<<<<

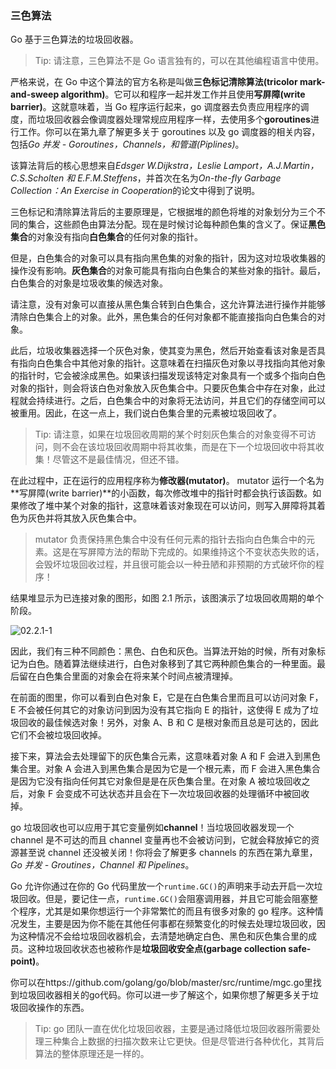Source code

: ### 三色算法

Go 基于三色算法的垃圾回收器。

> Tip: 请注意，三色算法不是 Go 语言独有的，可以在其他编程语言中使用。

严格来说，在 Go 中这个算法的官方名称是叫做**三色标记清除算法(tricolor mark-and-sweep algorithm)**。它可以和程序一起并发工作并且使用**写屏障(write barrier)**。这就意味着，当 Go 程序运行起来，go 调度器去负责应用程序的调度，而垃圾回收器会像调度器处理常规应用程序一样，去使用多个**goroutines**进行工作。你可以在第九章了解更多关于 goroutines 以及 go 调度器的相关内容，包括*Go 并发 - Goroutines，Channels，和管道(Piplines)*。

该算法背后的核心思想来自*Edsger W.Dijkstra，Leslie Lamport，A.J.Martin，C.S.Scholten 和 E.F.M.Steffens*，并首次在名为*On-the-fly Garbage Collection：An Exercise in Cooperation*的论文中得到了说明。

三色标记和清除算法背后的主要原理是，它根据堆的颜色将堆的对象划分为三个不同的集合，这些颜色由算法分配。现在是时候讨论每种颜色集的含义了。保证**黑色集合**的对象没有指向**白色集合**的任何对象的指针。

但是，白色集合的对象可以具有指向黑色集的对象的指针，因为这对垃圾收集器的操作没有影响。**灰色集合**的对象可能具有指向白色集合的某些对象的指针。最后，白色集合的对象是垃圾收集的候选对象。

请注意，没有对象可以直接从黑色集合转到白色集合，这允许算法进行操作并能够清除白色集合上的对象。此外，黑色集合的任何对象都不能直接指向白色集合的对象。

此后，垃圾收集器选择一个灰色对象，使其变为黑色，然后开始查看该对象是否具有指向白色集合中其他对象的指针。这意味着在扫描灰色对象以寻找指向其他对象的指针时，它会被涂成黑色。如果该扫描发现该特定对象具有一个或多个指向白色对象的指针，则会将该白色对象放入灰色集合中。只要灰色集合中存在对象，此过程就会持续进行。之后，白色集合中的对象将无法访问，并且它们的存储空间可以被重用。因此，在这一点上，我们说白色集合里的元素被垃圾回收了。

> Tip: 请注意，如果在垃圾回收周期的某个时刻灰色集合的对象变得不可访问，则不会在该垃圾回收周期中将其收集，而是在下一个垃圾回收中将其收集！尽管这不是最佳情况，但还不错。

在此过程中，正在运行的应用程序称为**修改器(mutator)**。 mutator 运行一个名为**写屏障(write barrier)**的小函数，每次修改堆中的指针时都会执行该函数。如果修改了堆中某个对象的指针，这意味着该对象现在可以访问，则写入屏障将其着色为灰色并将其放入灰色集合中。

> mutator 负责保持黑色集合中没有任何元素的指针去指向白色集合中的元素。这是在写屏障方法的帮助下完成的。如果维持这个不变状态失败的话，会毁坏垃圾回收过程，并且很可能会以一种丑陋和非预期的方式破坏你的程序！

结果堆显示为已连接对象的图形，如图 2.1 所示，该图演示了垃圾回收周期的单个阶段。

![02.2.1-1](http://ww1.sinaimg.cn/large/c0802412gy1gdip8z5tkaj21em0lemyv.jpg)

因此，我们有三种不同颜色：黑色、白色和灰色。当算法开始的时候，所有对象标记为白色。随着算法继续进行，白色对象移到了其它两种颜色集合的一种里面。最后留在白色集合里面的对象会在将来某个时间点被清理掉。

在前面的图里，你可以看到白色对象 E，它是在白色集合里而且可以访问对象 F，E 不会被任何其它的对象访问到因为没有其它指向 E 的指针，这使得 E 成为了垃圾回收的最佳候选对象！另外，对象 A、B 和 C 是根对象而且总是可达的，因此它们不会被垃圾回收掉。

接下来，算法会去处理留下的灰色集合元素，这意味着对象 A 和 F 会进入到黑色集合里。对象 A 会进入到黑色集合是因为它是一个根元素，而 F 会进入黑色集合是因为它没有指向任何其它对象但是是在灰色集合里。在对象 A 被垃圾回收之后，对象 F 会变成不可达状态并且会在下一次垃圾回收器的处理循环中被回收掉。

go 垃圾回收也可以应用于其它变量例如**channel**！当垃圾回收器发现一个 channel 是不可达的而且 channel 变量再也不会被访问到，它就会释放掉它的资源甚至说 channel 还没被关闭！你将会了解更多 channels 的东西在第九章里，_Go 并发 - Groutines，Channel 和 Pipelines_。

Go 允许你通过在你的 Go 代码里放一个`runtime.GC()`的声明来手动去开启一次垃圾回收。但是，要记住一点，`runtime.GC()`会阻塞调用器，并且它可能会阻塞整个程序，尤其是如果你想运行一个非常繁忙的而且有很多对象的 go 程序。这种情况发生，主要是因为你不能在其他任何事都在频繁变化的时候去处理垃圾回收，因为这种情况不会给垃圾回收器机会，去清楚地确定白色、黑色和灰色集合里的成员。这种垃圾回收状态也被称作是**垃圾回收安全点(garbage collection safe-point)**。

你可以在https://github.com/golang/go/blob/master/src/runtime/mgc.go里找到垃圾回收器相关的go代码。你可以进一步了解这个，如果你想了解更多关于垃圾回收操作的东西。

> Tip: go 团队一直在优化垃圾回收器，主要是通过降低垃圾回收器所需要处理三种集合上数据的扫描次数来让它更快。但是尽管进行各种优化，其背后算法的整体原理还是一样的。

>>>>
<<<<

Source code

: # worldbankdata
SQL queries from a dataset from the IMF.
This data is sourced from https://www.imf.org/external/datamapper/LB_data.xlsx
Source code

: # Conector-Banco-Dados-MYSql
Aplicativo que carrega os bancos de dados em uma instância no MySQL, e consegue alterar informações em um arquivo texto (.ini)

>>>>

■ **Action item**: Looking back over the data above, restate word for word the lines that begin at the line with "请注意，三色算法不是 Go 语言独有的，可以在其他编程语言中使用。" and end at the line with "接下来，算法会去处理留下的灰色集合元素，这意味着对象 A 和", inclusive.

■ **Result**:
> Tip: 请注意，三色算法不是 Go 语言独有的，可以在其他编程语言中使用。

严格来说，在 Go 中这个算法的官方名称是叫做**三色标记清除算法(tricolor mark-and-sweep algorithm)**。它可以和程序一起并发工作并且使用**写屏障(write barrier)**。这就意味着，当 Go 程序运行起来，go 调度器去负责应用程序的调度，而垃圾回收器会像调度器处理常规应用程序一样，去使用多个**goroutines**进行工作。你可以在第九章了解更多关于 goroutines 以及 go 调度器的相关内容，包括*Go 并发 - Goroutines，Channels，和管道(Piplines)*。

该算法背后的核心思想来自*Edsger W.Dijkstra，Leslie Lamport，A.J.Martin，C.S.Scholten 和 E.F.M.Steffens*，并首次在名为*On-the-fly Garbage Collection：An Exercise in Cooperation*的论文中得到了说明。

三色标记和清除算法背后的主要原理是，它根据堆的颜色将堆的对象划分为三个不同的集合，这些颜色由算法分配。现在是时候讨论每种颜色集的含义了。保证**黑色集合**的对象没有指向**白色集合**的任何对象的指针。

但是，白色集合的对象可以具有指向黑色集的对象的指针，因为这对垃圾收集器的操作没有影响。**灰色集合**的对象可能具有指向白色集合的某些对象的指针。最后，白色集合的对象是垃圾收集的候选对象。

请注意，没有对象可以直接从黑色集合转到白色集合，这允许算法进行操作并能够清除白色集合上的对象。此外，黑色集合的任何对象都不能直接指向白色集合的对象。

此后，垃圾收集器选择一个灰色对象，使其变为黑色，然后开始查看该对象是否具有指向白色集合中其他对象的指针。这意味着在扫描灰色对象以寻找指向其他对象的指针时，它会被涂成黑色。如果该扫描发现该特定对象具有一个或多个指向白色对象的指针，则会将该白色对象放入灰色集合中。只要灰色集合中存在对象，此过程就会持续进行。之后，白色集合中的对象将无法访问，并且它们的存储空间可以被重用。因此，在这一点上，我们说白色集合里的元素被垃圾回收了。

> Tip: 请注意，如果在垃圾回收周期的某个时刻灰色集合的对象变得不可访问，则不会在该垃圾回收周期中将其收集，而是在下一个垃圾回收中将其收集！尽管这不是最佳情况，但还不错。

在此过程中，正在运行的应用程序称为**修改器(mutator)**。 mutator 运行一个名为**写屏障(write barrier)**的小函数，每次修改堆中的指针时都会执行该函数。如果修改了堆中某个对象的指针，这意味着该对象现在可以访问，则写入屏障将其着色为灰色并将其放入灰色集合中。

> mutator 负责保持黑色集合中没有任何元素的指针去指向白色集合中的元素。这是在写屏障方法的帮助下完成的。如果维持这个不变状态失败的话，会毁坏垃圾回收过程，并且很可能会以一种丑陋和非预期的方式破坏你的程序！

结果堆显示为已连接对象的图形，如图 2.1 所示，该图演示了垃圾回收周期的单个阶段。

![02.2.1-1](http://ww1.sinaimg.cn/large/c0802412gy1gdip8z5tkaj21em0lemyv.jpg)

因此，我们有三种不同颜色：黑色、白色和灰色。当算法开始的时候，所有对象标记为白色。随着算法继续进行，白色对象移到了其它两种颜色集合的一种里面。最后留在白色集合里面的对象会在将来某个时间点被清理掉。

在前面的图里，你可以看到白色对象 E，它是在白色集合里而且可以访问对象 F，E 不会被任何其它的对象访问到因为没有其它指向 E 的指针，这使得 E 成为了垃圾回收的最佳候选对象！另外，对象 A、B 和 C 是根对象而且总是可达的，因此它们不会被垃圾回收掉。

接下来，算法会去处理留下的灰色集合元素，这意味着对象 A 和 F 会进入到黑色集合里。对象 A 会进入到黑色集合是因为它是一个根元素，而 F 会进入黑色集合是因为它没有指向任何其它对象但是是在灰色集合里。在对象 A 被垃圾回收之后，对象 F 会变成不可达状态并且会在下一次垃圾回收器的处理循环中被回收掉。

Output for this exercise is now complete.